Many people who don’t study Chinese think of the language as being as homogeneous as English (after all, American and British English are very similar). Why would dialects in Chinese be any different?
Well, the first problem is the word dialect. If we’re comparing Mandarin and Cantonese, these are dialects in the sense that they belong to the same language family as is the case for German and Swedish, rather than in the sense that Cockney is a dialect of English.
The word for dialect in Chinese is 方言, and the dialect typically influences the way people speak Mandarin. This is usually called regional accents, so we have people from Taiwan, Shanghai, Hong Kong and so on, all with their different ways of speaking Mandarin. This accented Mandarin should not be confused with Taiwanese, Shanghai dialect or Cantonese, though.
Very few people speak perfectly standard Mandarin, just as very few people in Britain speak perfect RP at home. Thus, when we speak with Chinese people, we have to be able to understand what people say to us, regardless of where they come from.
At first, this looks like a daunting task, because even slight differences in sounds might make you unable to understand anything of what’s being said. Anyone who has arrived in a new place with a new accent will surely know what I’m talking about.
I remember a few confused situations, all taking place during my first year in Taiwan, but the examples I bring up here are mostly relevant for the southern part of Mainland China as well. Do you have any examples of your own? Please leave a comment!
Tea, happiness and familial bliss?
I was out walking late at night and wanted to have some green milk tea. None of the stands selling tea were open, so I headed over to a convenience store (ubiquitous in Taiwan). I placed the tea on the counter and handed over the money and was about to turn around and leave when the clerk suddenly asked:
yào jiā lè ma?
My brain couldn’t parse this. I shook my head in confusion. The guy looked at me compassionately and said it again, more slowly this time. He could probably see the vocabulary lists scrolling in my brain. Do you want to add happiness? Do you want a happy home? No, sorry, I don’t understand. Then, eureka! He was asking:
yào jiā rè ma? (要加热吗/要加熱嗎)
I.e. if I wanted him to heat the tea for me! He just pronounced /r/ as /l/. Beginner mistake, I should have figured this one out, but I didn’t.

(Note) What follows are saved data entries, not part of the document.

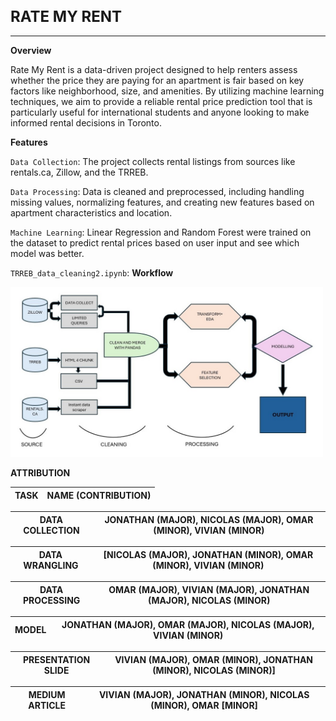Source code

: **<h1 style="font-size: 24px;">RATE MY RENT</h1>**<hr>

**Overview**

Rate My Rent is a data-driven project designed to help renters assess whether the price they are paying for an apartment is fair based on key factors like neighborhood, size, and amenities. By utilizing machine learning techniques, we aim to provide a reliable rental price prediction tool that is particularly useful for international students and anyone looking to make informed rental decisions in Toronto.

**Features**

`Data Collection`: The project collects rental listings from sources like rentals.ca, Zillow, and the TRREB.

`Data Processing`: Data is cleaned and preprocessed, including handling missing values, normalizing features, and creating new features based on apartment characteristics and location.

`Machine Learning`: Linear Regression and Random Forest were trained on the dataset to predict rental prices based on user input and see which model was better.

`TRREB_data_cleaning2.ipynb`: 
**Workflow**

 <img src="https://github.com/Positiveproton9/CME538projectTeam10/blob/main/Rent%20Data/DATA%20UNNDER.jpg" alt="Overview of Rate my rent project's pipeline" width="500">
 
 **ATTRIBUTION**
 
 |**TASK** | **NAME (CONTRIBUTION)**|
 |----------|-----------------------|
 
 | DATA COLLECTION | JONATHAN (MAJOR), NICOLAS (MAJOR), OMAR (MINOR), VIVIAN (MINOR) |
 |----------|-----------------------|
 
 | DATA WRANGLING | [NICOLAS (MAJOR), JONATHAN (MINOR), OMAR (MINOR), VIVIAN (MINOR) |
 |-----------------|------------------------|

| DATA PROCESSING | OMAR (MAJOR), VIVIAN (MAJOR), JONATHAN (MAJOR), NICOLAS (MINOR) |
 |-----------------|------------------------|
 
 | MODEL | JONATHAN (MAJOR), OMAR (MAJOR), NICOLAS (MAJOR), VIVIAN (MINOR) |
 |-----------------|------------------------|
 
 | PRESENTATION SLIDE | VIVIAN (MAJOR), OMAR (MINOR), JONATHAN (MINOR), NICOLAS (MINOR)] |
 |---------------|------------------|

 | MEDIUM ARTICLE | VIVIAN (MAJOR), JONATHAN (MINOR), NICOLAS (MINOR), OMAR [MINOR] |
 |---------------|------------------|
 
 
 

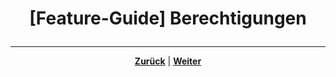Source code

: # <p align="center">[Feature-Guide] Berechtigungen</p>

<!-- Erklärung zu / Anwendung von:

Infotext "Benötigte GitHub Berechtigungen"  

-> Warum steht das da? Wofür genau sind die Berechtigungen: das Launchpad selbst, Projektverwaltung, Tokens...? Zusammenhänge und Kontext geben!

-> auf Umsetzung/Erhalt/Überprüfen der Berechtigungen eingehen 

-->
---

<p align="center"><a href="/docs/04-tools/05-launchpad/02-features/01-menu/README.md"><strong>Zurück</strong></a> | <a href="/docs/04-tools/05-launchpad/01-guide/03-tokens/README.md"><strong>Weiter</strong></a></p>
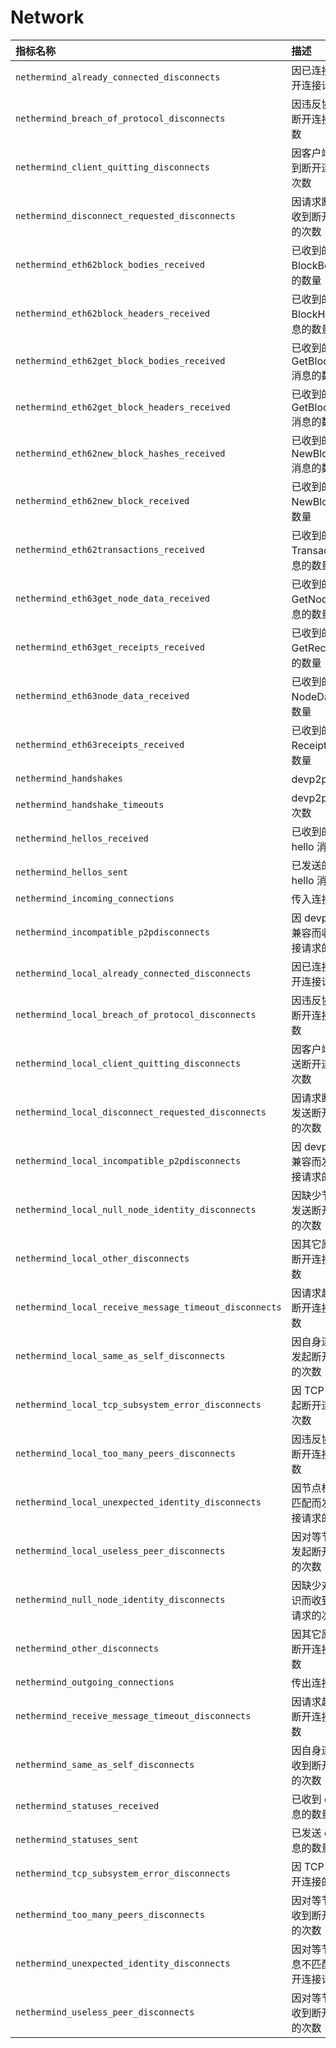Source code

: # Network

| 指标名称 | 描述 |
| :--- | :--- |
| `nethermind_already_connected_disconnects` | 因已连接而收到断开连接请求的次数 |
| `nethermind_breach_of_protocol_disconnects` | 因违反协议而收到断开连接请求的次数 |
| `nethermind_client_quitting_disconnects` | 因客户端退出而收到断开连接请求的次数 |
| `nethermind_disconnect_requested_disconnects` | 因请求断开连接而收到断开连接请求的次数 |
| `nethermind_eth62block_bodies_received` | 已收到的 eth.62 BlockBodies 消息的数量 |
| `nethermind_eth62block_headers_received` | 已收到的 eth.62 BlockHeaders 消息的数量 |
| `nethermind_eth62get_block_bodies_received` | 已收到的 eth.62 GetBlockBodies 消息的数量 |
| `nethermind_eth62get_block_headers_received` | 已收到的 eth.62 GetBlockHeaders 消息的数量 |
| `nethermind_eth62new_block_hashes_received` | 已收到的 eth.62 NewBlockHashes 消息的数量 |
| `nethermind_eth62new_block_received` | 已收到的 eth.62 NewBlock 消息的数量 |
| `nethermind_eth62transactions_received` | 已收到的 eth.62 Transactions 消息的数量 |
| `nethermind_eth63get_node_data_received` | 已收到的 eth.63 GetNodeData 消息的数量 |
| `nethermind_eth63get_receipts_received` | 已收到的 eth.63 GetReceipts 消息的数量 |
| `nethermind_eth63node_data_received` | 已收到的 eth.63 NodeData 消息的数量 |
| `nethermind_eth63receipts_received` | 已收到的 eth.63 Receipts 消息的数量 |
| `nethermind_handshakes` | devp2p 握手次数 |
| `nethermind_handshake_timeouts` | devp2p 握手超时次数 |
| `nethermind_hellos_received` | 已收到的 devp2p hello 消息的次数 |
| `nethermind_hellos_sent` | 已发送的 devp2p hello 消息的次数 |
| `nethermind_incoming_connections` | 传入连接的数量 |
| `nethermind_incompatible_p2pdisconnects` | 因 devp2p 版本不兼容而收到断开连接请求的次数 |
| `nethermind_local_already_connected_disconnects` | 因已连接而发送断开连接请求的次数 |
| `nethermind_local_breach_of_protocol_disconnects` | 因违反协议而发送断开连接请求的次数 |
| `nethermind_local_client_quitting_disconnects` | 因客户端退出而发送断开连接请求的次数 |
| `nethermind_local_disconnect_requested_disconnects` | 因请求断开连接而发送断开连接请求的次数 |
| `nethermind_local_incompatible_p2pdisconnects` | 因 devp2p 版本不兼容而发送断开连接请求的次数 |
| `nethermind_local_null_node_identity_disconnects` | 因缺少节点标识而发送断开连接请求的次数 |
| `nethermind_local_other_disconnects` | 因其它原因而发起断开连接请求的次数 |
| `nethermind_local_receive_message_timeout_disconnects` | 因请求超时而发起断开连接请求的次数 |
| `nethermind_local_same_as_self_disconnects` | 因自身连接问题而发起断开连接请求的次数 |
| `nethermind_local_tcp_subsystem_error_disconnects` | 因 TCP 错误而发起断开连接请求的次数 |
| `nethermind_local_too_many_peers_disconnects` | 因违反协议而发起断开连接请求的次数 |
| `nethermind_local_unexpected_identity_disconnects` | 因节点标识信息不匹配而发起断开连接请求的次数 |
| `nethermind_local_useless_peer_disconnects` | 因对等节点无用而发起断开连接请求的次数 |
| `nethermind_null_node_identity_disconnects` | 因缺少对等节点标识而收到断开连接请求的次数 |
| `nethermind_other_disconnects` | 因其它原因而收到断开连接请求的次数 |
| `nethermind_outgoing_connections` | 传出连接的数量 |
| `nethermind_receive_message_timeout_disconnects` | 因请求超时而收到断开连接请求的次数 |
| `nethermind_same_as_self_disconnects` | 因自身连接问题而收到断开连接请求的次数 |
| `nethermind_statuses_received` | 已收到 eth 状态消息的数量 |
| `nethermind_statuses_sent` | 已发送 eth 状态消息的数量 |
| `nethermind_tcp_subsystem_error_disconnects` | 因 TCP 错误而断开连接的次数 |
| `nethermind_too_many_peers_disconnects` | 因对等节点过多而收到断开连接请求的次数 |
| `nethermind_unexpected_identity_disconnects` | 因对等节点标识信息不匹配而收到断开连接请求的次数 |
| `nethermind_useless_peer_disconnects` | 因对等节点无用而收到断开连接请求的次数 |

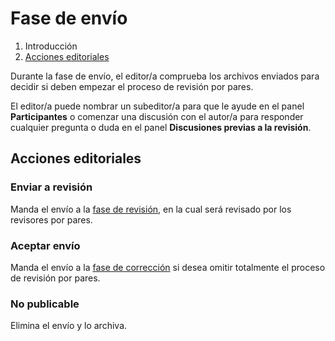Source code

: # Fase de envío

1. Introducción
2. [Acciones editoriales](submission.md#editorial-actions)

Durante la fase de envío, el editor/a comprueba los archivos enviados para decidir si deben empezar el proceso de revisión por pares.

El editor/a puede nombrar un subeditor/a para que le ayude en el panel **Participantes** o comenzar una discusión con el autor/a para responder cualquier pregunta o duda en el panel **Discusiones previas a la revisión**.

## <a name="editorial-actions"></a>Acciones editoriales

### Enviar a revisión

Manda el envío a la [fase de revisión](review.md), en la cual será revisado por los revisores por pares.

### Aceptar envío

Manda el envío a la [fase de corrección](copyediting.md) si desea omitir totalmente el proceso de revisión por pares.

### No publicable

Elimina el envío y lo archiva.
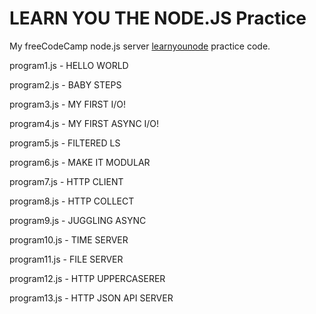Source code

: # LEARN YOU THE NODE.JS Practice

My freeCodeCamp node.js server [learnyounode](https://github.com/workshopper/learnyounode) practice code.


program1.js - HELLO WORLD

program2.js - BABY STEPS 

program3.js - MY FIRST I/O!

program4.js - MY FIRST ASYNC I/O!

program5.js - FILTERED LS    

program6.js - MAKE IT MODULAR

program7.js - HTTP CLIENT

program8.js - HTTP COLLECT

program9.js - JUGGLING ASYNC

program10.js - TIME SERVER

program11.js - FILE SERVER

program12.js - HTTP UPPERCASERER

program13.js - HTTP JSON API SERVER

There is no něng, or is there?
The next example left me even more perplexed. I was waiting for the bus with a friend and she asked me:
nǐ bú huì něng ma?
This particular friend usually speaks very good Chinese (or at least, I’ve heard other people say so), so I didn’t expect anything fishy. But still, I was pretty sure that there is no neng3 syllable in Mandarin, or if there is, I definitely didn’t know about it. She repeated the question several times, but it was only when she hugged herself as if freezing that I realised that she was asking me if I was feeling cold or not:
nǐ bú huì lěng ma? (你不会冷吗/你不會冷嗎)
This time, /l/ had turned into /n/. Check Albert’s blog for another prime example of l/n confusion.
How’s your humu?
The last example comes from a radio program. I’ve forgotten what it was about now, but there was a guy talking for about 20 minutes about his “hùmǔ”. I had no idea what a “hùmǔ” was, but I thought that I would find out if I just listened carefully enough. After a while, I figured out that it had to be family related. Then, suddenly I realised that he had been talking about his parents all the time, he just pronounced 父母 as “hùmǔ”, switch f/h.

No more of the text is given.